**Directions**
If a line holds the word "GitHub", copy it from the entries.

**Source information**

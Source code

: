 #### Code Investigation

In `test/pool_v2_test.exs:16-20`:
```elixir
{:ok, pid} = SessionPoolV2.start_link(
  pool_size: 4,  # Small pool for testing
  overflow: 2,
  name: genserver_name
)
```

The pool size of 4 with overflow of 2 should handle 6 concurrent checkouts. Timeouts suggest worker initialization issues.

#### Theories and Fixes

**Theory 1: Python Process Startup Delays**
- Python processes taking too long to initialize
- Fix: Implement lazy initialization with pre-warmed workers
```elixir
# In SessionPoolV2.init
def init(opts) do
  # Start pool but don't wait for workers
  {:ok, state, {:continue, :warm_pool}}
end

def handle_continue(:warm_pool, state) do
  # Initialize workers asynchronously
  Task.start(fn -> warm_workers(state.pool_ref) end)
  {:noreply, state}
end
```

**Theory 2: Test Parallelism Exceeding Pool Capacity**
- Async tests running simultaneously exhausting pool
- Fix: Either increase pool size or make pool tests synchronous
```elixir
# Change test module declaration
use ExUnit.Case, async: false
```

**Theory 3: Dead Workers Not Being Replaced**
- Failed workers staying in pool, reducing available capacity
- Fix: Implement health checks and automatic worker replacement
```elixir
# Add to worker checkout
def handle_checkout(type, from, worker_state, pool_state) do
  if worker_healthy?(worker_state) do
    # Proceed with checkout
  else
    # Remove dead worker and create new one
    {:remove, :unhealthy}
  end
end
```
==
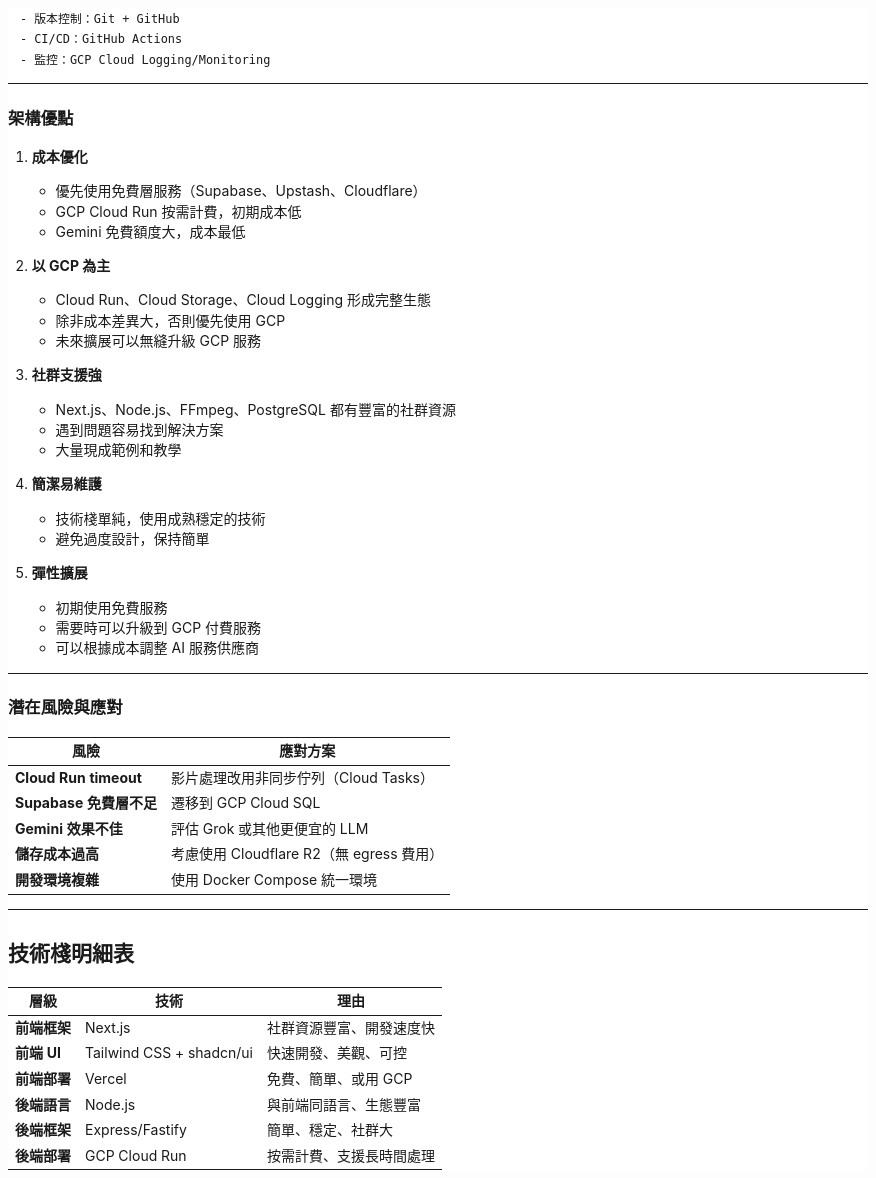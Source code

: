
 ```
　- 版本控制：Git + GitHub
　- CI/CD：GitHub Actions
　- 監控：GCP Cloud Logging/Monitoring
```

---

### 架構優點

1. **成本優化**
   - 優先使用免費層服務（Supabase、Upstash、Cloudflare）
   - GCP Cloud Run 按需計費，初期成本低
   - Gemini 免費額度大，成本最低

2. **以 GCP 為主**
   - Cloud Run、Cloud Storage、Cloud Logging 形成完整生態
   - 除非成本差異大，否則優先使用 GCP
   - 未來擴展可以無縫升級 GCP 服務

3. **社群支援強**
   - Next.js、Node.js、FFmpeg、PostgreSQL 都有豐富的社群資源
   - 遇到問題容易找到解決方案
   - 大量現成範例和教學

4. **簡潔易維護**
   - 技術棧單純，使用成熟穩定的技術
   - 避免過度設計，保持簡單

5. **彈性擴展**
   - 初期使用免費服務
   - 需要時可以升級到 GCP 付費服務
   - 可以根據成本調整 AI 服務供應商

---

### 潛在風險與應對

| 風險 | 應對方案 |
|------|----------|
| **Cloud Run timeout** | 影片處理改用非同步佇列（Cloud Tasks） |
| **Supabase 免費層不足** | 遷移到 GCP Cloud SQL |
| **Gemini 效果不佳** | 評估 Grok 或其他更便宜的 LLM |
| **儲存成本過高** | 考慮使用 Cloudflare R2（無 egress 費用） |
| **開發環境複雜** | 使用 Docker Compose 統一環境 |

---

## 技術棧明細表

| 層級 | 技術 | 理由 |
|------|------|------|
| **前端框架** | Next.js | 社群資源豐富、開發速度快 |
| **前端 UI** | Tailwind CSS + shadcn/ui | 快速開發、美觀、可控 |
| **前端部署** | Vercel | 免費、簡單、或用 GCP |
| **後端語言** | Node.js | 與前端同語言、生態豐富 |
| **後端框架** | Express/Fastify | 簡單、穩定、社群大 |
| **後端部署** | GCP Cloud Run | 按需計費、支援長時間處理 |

**Output for this exercise**
　- 版本控制：Git + GitHub
　- CI/CD：GitHub Actions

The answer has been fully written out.